**TASK REQUIREMENTS:**
The lines below that include "After" are to be found and copied.

**AVAILABLE RECORDS:**
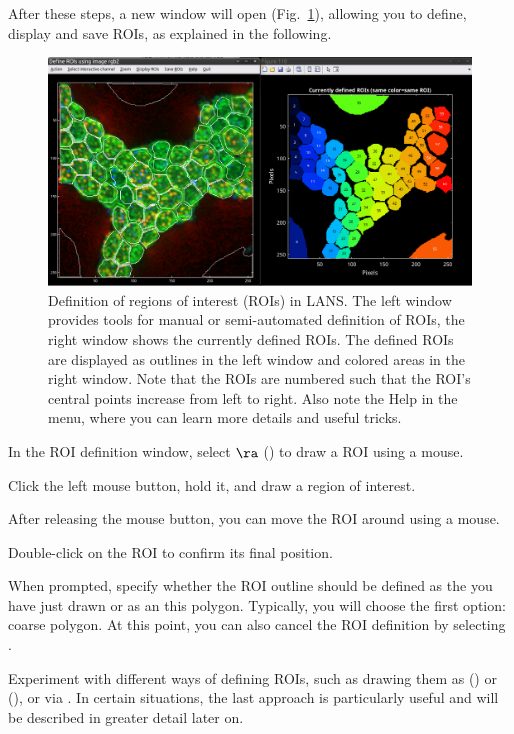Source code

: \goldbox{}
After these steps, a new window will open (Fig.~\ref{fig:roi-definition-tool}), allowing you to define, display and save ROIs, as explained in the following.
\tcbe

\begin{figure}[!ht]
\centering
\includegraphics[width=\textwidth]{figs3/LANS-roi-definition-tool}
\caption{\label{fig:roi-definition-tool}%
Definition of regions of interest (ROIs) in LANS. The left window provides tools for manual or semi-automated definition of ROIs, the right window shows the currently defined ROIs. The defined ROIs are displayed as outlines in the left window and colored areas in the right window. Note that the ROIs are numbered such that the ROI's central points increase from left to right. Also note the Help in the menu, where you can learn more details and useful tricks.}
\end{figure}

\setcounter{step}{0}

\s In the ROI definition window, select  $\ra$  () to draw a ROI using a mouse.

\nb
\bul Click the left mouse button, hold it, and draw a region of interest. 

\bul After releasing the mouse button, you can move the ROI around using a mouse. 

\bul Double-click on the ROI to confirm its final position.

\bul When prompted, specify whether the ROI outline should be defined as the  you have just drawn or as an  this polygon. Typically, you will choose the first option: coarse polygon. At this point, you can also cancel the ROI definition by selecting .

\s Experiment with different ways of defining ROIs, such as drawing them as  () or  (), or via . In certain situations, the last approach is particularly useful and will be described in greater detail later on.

...

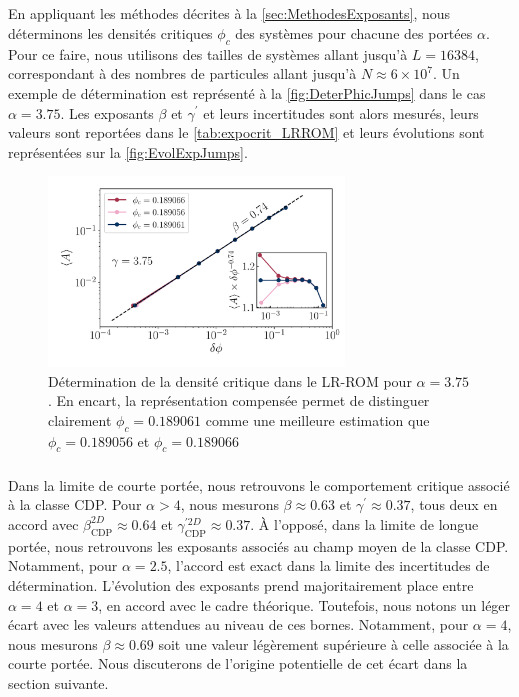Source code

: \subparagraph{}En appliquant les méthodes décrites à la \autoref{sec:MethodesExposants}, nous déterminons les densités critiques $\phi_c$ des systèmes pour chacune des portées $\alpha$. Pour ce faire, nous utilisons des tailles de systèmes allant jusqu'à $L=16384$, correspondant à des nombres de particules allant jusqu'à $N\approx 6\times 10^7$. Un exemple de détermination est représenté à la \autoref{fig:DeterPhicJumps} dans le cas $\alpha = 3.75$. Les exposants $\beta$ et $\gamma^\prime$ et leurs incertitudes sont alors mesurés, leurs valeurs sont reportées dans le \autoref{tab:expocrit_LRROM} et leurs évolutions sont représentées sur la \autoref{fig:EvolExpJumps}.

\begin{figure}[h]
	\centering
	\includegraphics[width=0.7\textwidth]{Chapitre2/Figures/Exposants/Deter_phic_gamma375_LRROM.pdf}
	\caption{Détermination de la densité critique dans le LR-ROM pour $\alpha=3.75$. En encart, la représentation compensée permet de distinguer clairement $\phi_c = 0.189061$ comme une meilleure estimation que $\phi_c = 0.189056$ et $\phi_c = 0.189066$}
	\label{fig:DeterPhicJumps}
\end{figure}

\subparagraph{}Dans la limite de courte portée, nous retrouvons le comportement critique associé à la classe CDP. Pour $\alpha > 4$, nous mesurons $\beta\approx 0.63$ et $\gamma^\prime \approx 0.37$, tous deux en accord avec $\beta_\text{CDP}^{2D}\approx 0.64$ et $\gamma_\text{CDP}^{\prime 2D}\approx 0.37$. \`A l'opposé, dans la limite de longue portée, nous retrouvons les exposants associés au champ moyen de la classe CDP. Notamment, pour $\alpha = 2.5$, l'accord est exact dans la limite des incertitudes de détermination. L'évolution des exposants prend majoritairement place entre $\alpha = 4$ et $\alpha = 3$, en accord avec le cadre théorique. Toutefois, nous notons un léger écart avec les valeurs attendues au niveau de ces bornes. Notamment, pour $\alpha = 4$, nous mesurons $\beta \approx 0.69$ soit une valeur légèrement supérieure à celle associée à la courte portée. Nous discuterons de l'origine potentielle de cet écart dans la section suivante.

**WORKED SOLUTION:**
After these steps, a new window will open (Fig.~\ref{fig:roi-definition-tool}), allowing you to define, display and save ROIs, as explained in the following.
\bul After releasing the mouse button, you can move the ROI around using a mouse. 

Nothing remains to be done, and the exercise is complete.